O ideal é combinar perfis complementares. Alguém com experiência no setor da empresa. Alguém com vivência em gestão e crescimento, que já passou pelos desafios que estão por vir. E, idealmente, ao menos um conselheiro independente, sem vínculo de sócio, emprego ou família, para trazer o olhar de fora que ninguém de dentro consegue ter.
O critério não deve ser fama nem amizade, e sim a capacidade de contribuir com a discussão e a coragem de discordar com fundamento. Conselheiro que só concorda é enfeite.
Passo 3: combinar as regras do jogo
Mesmo sendo informal e sem poder de decisão, o conselho consultivo funciona melhor com regras combinadas desde o início. Vale definir, por escrito e de forma simples, alguns pontos.
A frequência das reuniões, que costuma ser trimestral, suficiente para acompanhar sem virar peso. A duração e o formato de cada encontro. O que se espera de cada conselheiro entre as reuniões. A remuneração, se houver, e como ela funciona. E, importante, a confidencialidade, já que os conselheiros terão acesso a informações sensíveis da empresa.
Esse pequeno regimento evita mal-entendidos e dá seriedade ao conselho, sem transformá-lo num órgão pesado.
Passo 4: preparar a informação
Conselho só agrega se tiver com o que trabalhar. Antes de cada reunião, a gestão precisa organizar e enviar, com antecedência, um material com os números, os desafios do momento e os temas a discutir. Conselheiro que recebe a informação na hora não consegue contribuir, apenas reagir.

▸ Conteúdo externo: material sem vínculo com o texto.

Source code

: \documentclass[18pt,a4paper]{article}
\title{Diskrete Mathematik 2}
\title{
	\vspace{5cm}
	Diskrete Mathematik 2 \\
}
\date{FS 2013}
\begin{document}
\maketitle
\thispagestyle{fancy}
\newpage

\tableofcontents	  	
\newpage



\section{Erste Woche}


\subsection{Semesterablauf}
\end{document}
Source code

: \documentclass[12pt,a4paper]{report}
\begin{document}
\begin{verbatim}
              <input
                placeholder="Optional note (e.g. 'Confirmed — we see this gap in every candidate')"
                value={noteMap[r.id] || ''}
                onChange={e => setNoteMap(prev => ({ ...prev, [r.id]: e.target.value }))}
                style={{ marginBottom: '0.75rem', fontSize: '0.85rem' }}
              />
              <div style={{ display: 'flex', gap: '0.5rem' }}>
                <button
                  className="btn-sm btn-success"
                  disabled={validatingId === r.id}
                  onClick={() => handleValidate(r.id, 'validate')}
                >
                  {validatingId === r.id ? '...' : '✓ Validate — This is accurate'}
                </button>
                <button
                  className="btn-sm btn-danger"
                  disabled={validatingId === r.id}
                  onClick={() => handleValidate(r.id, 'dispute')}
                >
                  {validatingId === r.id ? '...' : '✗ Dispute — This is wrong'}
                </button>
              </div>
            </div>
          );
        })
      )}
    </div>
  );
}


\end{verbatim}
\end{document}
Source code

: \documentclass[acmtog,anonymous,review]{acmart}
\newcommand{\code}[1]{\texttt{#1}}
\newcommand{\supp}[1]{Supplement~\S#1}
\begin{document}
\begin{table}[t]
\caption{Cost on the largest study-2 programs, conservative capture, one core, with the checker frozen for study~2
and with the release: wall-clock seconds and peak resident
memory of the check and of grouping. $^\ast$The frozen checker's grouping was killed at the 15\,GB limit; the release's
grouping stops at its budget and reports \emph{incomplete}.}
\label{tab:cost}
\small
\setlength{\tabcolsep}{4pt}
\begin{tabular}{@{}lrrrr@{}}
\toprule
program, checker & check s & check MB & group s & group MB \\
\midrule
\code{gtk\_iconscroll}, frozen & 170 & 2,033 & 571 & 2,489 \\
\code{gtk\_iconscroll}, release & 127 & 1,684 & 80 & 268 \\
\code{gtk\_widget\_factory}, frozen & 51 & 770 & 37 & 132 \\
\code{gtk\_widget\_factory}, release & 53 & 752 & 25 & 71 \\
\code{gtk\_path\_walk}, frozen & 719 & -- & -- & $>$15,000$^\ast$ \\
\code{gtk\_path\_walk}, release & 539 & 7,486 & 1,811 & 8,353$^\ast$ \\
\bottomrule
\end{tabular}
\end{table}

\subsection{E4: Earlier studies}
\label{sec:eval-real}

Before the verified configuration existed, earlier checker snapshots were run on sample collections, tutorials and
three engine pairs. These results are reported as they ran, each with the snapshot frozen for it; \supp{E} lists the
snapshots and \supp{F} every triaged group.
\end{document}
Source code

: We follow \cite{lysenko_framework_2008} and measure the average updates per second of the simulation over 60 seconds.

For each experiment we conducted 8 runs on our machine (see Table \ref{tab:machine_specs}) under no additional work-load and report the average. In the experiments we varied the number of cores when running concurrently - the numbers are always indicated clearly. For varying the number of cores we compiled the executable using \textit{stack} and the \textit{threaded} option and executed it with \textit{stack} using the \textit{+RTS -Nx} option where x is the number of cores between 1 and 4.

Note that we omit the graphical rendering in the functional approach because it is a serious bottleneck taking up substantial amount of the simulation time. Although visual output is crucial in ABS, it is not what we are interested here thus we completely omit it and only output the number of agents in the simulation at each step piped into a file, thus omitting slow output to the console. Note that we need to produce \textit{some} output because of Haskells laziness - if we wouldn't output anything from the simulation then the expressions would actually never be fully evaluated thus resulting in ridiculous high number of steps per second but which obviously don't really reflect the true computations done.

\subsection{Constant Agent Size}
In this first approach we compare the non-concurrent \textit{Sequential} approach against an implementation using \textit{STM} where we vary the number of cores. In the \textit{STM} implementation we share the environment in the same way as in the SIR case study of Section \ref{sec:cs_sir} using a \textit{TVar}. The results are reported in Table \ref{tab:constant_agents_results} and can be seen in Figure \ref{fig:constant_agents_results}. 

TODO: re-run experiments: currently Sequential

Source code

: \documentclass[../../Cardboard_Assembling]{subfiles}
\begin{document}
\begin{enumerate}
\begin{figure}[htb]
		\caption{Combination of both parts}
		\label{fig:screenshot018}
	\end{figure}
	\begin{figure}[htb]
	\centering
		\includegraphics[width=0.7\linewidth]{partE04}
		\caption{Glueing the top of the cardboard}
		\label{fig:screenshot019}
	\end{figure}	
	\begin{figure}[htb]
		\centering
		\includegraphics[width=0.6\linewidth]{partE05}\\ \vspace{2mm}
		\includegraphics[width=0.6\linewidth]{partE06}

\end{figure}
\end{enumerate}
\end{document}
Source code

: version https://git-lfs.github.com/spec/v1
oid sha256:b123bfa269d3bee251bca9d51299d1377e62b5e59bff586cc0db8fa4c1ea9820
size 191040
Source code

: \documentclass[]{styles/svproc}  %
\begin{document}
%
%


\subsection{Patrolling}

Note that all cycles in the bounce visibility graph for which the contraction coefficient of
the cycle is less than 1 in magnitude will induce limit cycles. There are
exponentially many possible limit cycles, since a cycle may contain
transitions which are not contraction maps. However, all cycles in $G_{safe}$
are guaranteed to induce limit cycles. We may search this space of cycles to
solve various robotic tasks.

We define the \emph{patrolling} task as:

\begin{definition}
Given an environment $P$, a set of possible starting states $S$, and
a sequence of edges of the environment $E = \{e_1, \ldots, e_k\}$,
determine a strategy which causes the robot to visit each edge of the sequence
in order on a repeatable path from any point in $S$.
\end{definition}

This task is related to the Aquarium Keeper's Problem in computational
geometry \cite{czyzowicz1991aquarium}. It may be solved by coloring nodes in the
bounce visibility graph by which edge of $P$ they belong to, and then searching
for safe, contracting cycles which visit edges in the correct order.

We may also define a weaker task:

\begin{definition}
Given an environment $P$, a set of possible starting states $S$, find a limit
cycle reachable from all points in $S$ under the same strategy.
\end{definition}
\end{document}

Esse hábito de preparar e antecipar informação é, muitas vezes, o maior ganho indireto de ter um conselho. Ele obriga a empresa a se organizar, a olhar seus próprios números com regularidade e a transformar a gestão intuitiva em gestão acompanhada.
Passo 5: conduzir boas reuniões
A reunião do conselho não é para relatar a operação em detalhe, é para discutir o que importa. Uma boa pauta foca em estratégia, decisões relevantes e riscos, deixando o operacional de fora. O papel de quem conduz é garantir que a discussão aconteça, que os conselheiros falem, e que as provocações virem encaminhamentos.
Ao fim de cada reunião, vale registrar as principais conclusões e recomendações. Como o conselho é consultivo, essas recomendações não obrigam, mas servem de bússola e criam memória, permitindo cobrar na reunião seguinte o que foi discutido na anterior.
Passo 6: deixar o conselho evoluir
O primeiro ano de um conselho consultivo é de ajuste. Os papéis se acomodam, a empresa aprende a usar o órgão, os conselheiros entendem o negócio. Com o tempo, o conselho ganha profundidade e, em muitos casos, evolui naturalmente para uma estrutura mais formal, à medida que a empresa cresce.
O importante é começar. Um conselho consultivo simples e bem conduzido vale infinitamente mais do que o conselho de administração perfeito que nunca sai do papel por parecer grande demais.
O que levar disso
Montar um conselho consultivo do zero é uma questão de método, não de tamanho. Defina o propósito, escolha membros complementares com ao menos um independente, combine as regras, prepare a informação e conduza reuniões focadas em estratégia. Feito assim, o conselho deixa de ser uma aspiração distante e vira, rapidamente, a instância que faltava para a empresa decidir com mais cabeça e menos improviso.